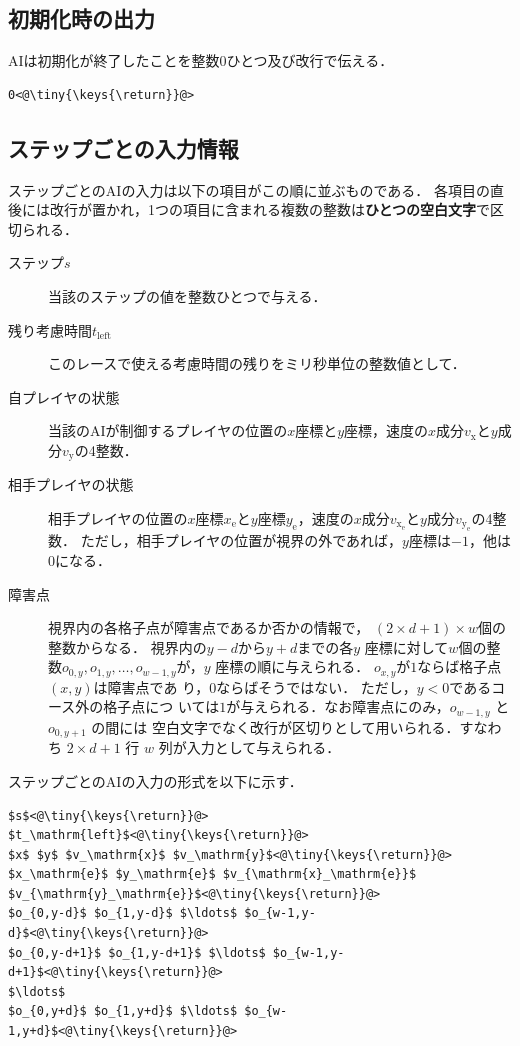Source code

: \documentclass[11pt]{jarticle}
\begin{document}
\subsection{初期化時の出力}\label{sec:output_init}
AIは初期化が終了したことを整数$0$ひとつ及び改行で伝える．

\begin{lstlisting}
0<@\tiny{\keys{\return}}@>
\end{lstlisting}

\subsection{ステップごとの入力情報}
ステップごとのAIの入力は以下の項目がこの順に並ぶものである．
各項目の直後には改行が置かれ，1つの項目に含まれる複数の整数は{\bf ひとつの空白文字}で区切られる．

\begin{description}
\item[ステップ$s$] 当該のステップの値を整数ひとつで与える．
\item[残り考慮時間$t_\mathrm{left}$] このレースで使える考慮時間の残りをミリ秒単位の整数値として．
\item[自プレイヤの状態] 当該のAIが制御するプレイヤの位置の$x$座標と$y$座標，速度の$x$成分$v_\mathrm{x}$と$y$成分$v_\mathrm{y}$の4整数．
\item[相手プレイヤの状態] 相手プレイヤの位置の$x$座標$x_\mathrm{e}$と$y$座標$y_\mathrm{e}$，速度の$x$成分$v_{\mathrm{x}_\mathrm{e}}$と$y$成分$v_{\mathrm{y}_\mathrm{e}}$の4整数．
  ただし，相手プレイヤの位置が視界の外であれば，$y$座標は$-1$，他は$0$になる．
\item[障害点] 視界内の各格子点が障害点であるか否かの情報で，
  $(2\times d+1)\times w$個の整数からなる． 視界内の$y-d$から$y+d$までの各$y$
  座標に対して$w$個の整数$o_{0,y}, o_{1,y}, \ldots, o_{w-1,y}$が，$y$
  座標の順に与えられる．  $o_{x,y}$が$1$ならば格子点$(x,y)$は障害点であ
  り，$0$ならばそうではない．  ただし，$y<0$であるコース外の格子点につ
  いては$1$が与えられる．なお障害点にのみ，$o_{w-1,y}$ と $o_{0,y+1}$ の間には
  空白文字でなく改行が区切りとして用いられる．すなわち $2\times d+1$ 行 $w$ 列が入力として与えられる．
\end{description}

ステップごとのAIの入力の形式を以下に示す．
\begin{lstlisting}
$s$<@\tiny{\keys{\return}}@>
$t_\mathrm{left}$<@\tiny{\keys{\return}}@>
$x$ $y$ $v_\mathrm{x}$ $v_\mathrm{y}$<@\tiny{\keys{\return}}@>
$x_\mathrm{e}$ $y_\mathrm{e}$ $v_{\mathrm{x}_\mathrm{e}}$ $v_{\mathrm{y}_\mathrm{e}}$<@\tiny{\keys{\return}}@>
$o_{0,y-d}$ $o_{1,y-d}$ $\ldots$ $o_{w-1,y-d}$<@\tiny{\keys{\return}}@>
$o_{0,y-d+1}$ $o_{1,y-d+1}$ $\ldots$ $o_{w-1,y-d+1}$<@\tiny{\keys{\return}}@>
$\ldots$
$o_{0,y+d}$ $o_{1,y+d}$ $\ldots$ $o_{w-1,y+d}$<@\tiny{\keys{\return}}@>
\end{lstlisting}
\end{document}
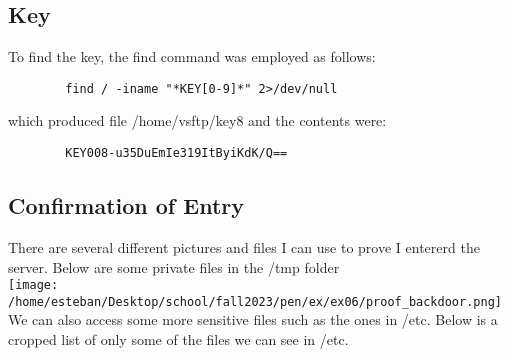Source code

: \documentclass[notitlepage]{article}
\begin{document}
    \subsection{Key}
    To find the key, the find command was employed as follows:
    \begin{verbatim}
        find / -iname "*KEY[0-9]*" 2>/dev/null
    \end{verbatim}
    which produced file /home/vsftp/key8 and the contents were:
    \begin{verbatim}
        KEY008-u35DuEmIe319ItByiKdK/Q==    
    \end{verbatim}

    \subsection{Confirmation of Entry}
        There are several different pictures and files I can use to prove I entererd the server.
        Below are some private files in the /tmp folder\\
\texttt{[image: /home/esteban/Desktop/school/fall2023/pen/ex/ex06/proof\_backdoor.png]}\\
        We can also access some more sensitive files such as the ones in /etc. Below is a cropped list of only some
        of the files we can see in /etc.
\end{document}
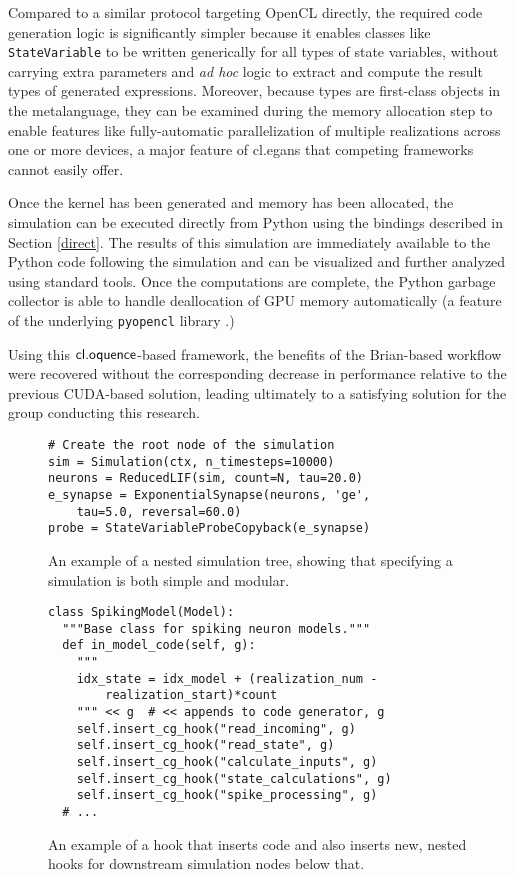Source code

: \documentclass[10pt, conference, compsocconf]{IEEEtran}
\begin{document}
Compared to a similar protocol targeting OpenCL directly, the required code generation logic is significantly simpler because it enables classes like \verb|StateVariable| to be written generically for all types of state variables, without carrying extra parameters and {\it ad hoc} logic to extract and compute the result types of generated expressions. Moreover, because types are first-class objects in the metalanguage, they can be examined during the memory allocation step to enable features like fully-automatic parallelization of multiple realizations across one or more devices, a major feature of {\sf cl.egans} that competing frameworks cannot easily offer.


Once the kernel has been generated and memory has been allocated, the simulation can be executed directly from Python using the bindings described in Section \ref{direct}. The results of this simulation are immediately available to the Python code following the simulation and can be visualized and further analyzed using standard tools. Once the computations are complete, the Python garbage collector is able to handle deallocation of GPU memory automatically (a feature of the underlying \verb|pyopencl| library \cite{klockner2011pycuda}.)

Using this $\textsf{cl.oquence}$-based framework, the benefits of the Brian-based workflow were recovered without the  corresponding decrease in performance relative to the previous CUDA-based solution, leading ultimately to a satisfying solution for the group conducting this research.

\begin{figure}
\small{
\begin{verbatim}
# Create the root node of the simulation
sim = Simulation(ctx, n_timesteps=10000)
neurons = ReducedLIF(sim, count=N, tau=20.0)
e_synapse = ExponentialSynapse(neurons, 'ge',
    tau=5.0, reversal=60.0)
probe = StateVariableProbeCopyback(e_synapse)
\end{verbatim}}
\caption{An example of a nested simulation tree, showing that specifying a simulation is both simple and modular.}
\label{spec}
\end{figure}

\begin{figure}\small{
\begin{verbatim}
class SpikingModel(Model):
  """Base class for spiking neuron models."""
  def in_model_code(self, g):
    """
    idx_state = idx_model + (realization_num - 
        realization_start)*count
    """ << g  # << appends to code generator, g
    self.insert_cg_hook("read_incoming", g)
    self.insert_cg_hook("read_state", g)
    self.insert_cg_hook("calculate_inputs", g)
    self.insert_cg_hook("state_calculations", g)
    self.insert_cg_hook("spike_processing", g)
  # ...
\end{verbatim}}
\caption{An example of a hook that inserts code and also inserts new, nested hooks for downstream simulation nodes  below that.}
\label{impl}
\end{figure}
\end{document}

★ ★ ★ ★ ★

Pictures within the entries must not be reproduced; everything else is to be restated verbatim.

Source code

: \documentclass[11pt]{jarticle}
\begin{document}
\subsection{初期化時の出力}\label{sec:output_init}
AIは初期化が終了したことを整数$0$ひとつ及び改行で伝える．

\begin{lstlisting}
0<@\tiny{\keys{\return}}@>
\end{lstlisting}

\subsection{ステップごとの入力情報}
ステップごとのAIの入力は以下の項目がこの順に並ぶものである．
各項目の直後には改行が置かれ，1つの項目に含まれる複数の整数は{\bf ひとつの空白文字}で区切られる．

\begin{description}
\item[ステップ$s$] 当該のステップの値を整数ひとつで与える．
\item[残り考慮時間$t_\mathrm{left}$] このレースで使える考慮時間の残りをミリ秒単位の整数値として．
\item[自プレイヤの状態] 当該のAIが制御するプレイヤの位置の$x$座標と$y$座標，速度の$x$成分$v_\mathrm{x}$と$y$成分$v_\mathrm{y}$の4整数．
\item[相手プレイヤの状態] 相手プレイヤの位置の$x$座標$x_\mathrm{e}$と$y$座標$y_\mathrm{e}$，速度の$x$成分$v_{\mathrm{x}_\mathrm{e}}$と$y$成分$v_{\mathrm{y}_\mathrm{e}}$の4整数．
  ただし，相手プレイヤの位置が視界の外であれば，$y$座標は$-1$，他は$0$になる．
\item[障害点] 視界内の各格子点が障害点であるか否かの情報で，
  $(2\times d+1)\times w$個の整数からなる． 視界内の$y-d$から$y+d$までの各$y$
  座標に対して$w$個の整数$o_{0,y}, o_{1,y}, \ldots, o_{w-1,y}$が，$y$
  座標の順に与えられる．  $o_{x,y}$が$1$ならば格子点$(x,y)$は障害点であ
  り，$0$ならばそうではない．  ただし，$y<0$であるコース外の格子点につ
  いては$1$が与えられる．なお障害点にのみ，$o_{w-1,y}$ と $o_{0,y+1}$ の間には
  空白文字でなく改行が区切りとして用いられる．すなわち $2\times d+1$ 行 $w$ 列が入力として与えられる．
\end{description}

ステップごとのAIの入力の形式を以下に示す．
\begin{lstlisting}
$s$<@\tiny{\keys{\return}}@>
$t_\mathrm{left}$<@\tiny{\keys{\return}}@>
$x$ $y$ $v_\mathrm{x}$ $v_\mathrm{y}$<@\tiny{\keys{\return}}@>
$x_\mathrm{e}$ $y_\mathrm{e}$ $v_{\mathrm{x}_\mathrm{e}}$ $v_{\mathrm{y}_\mathrm{e}}$<@\tiny{\keys{\return}}@>
$o_{0,y-d}$ $o_{1,y-d}$ $\ldots$ $o_{w-1,y-d}$<@\tiny{\keys{\return}}@>
$o_{0,y-d+1}$ $o_{1,y-d+1}$ $\ldots$ $o_{w-1,y-d+1}$<@\tiny{\keys{\return}}@>
$\ldots$
$o_{0,y+d}$ $o_{1,y+d}$ $\ldots$ $o_{w-1,y+d}$<@\tiny{\keys{\return}}@>
\end{lstlisting}
\end{document}
Source code

: \documentclass[notitlepage]{article}
\begin{document}
    \subsection{Key}
    To find the key, the find command was employed as follows:
    \begin{verbatim}
        find / -iname "*KEY[0-9]*" 2>/dev/null
    \end{verbatim}
    which produced file /home/vsftp/key8 and the contents were:
    \begin{verbatim}
        KEY008-u35DuEmIe319ItByiKdK/Q==    
    \end{verbatim}

    \subsection{Confirmation of Entry}
        There are several different pictures and files I can use to prove I entererd the server.
        Below are some private files in the /tmp folder\\
\texttt{[image: /home/esteban/Desktop/school/fall2023/pen/ex/ex06/proof\_backdoor.png]}\\
        We can also access some more sensitive files such as the ones in /etc. Below is a cropped list of only some
        of the files we can see in /etc.
\end{document}
Source code

: \documentclass[10pt, conference, compsocconf]{IEEEtran}
\begin{document}
Compared to a similar protocol targeting OpenCL directly, the required code generation logic is significantly simpler because it enables classes like \verb|StateVariable| to be written generically for all types of state variables, without carrying extra parameters and {\it ad hoc} logic to extract and compute the result types of generated expressions. Moreover, because types are first-class objects in the metalanguage, they can be examined during the memory allocation step to enable features like fully-automatic parallelization of multiple realizations across one or more devices, a major feature of {\sf cl.egans} that competing frameworks cannot easily offer.


Once the kernel has been generated and memory has been allocated, the simulation can be executed directly from Python using the bindings described in Section \ref{direct}. The results of this simulation are immediately available to the Python code following the simulation and can be visualized and further analyzed using standard tools. Once the computations are complete, the Python garbage collector is able to handle deallocation of GPU memory automatically (a feature of the underlying \verb|pyopencl| library \cite{klockner2011pycuda}.)

Using this $\textsf{cl.oquence}$-based framework, the benefits of the Brian-based workflow were recovered without the  corresponding decrease in performance relative to the previous CUDA-based solution, leading ultimately to a satisfying solution for the group conducting this research.

\begin{figure}
\small{
\begin{verbatim}
# Create the root node of the simulation
sim = Simulation(ctx, n_timesteps=10000)
neurons = ReducedLIF(sim, count=N, tau=20.0)
e_synapse = ExponentialSynapse(neurons, 'ge',
    tau=5.0, reversal=60.0)
probe = StateVariableProbeCopyback(e_synapse)
\end{verbatim}}
\caption{An example of a nested simulation tree, showing that specifying a simulation is both simple and modular.}
\label{spec}
\end{figure}

\begin{figure}\small{
\begin{verbatim}
class SpikingModel(Model):
  """Base class for spiking neuron models."""
  def in_model_code(self, g):
    """
    idx_state = idx_model + (realization_num - 
        realization_start)*count
    """ << g  # << appends to code generator, g
    self.insert_cg_hook("read_incoming", g)
    self.insert_cg_hook("read_state", g)
    self.insert_cg_hook("calculate_inputs", g)
    self.insert_cg_hook("state_calculations", g)
    self.insert_cg_hook("spike_processing", g)
  # ...
\end{verbatim}}
\caption{An example of a hook that inserts code and also inserts new, nested hooks for downstream simulation nodes  below that.}
\label{impl}
\end{figure}
\end{document}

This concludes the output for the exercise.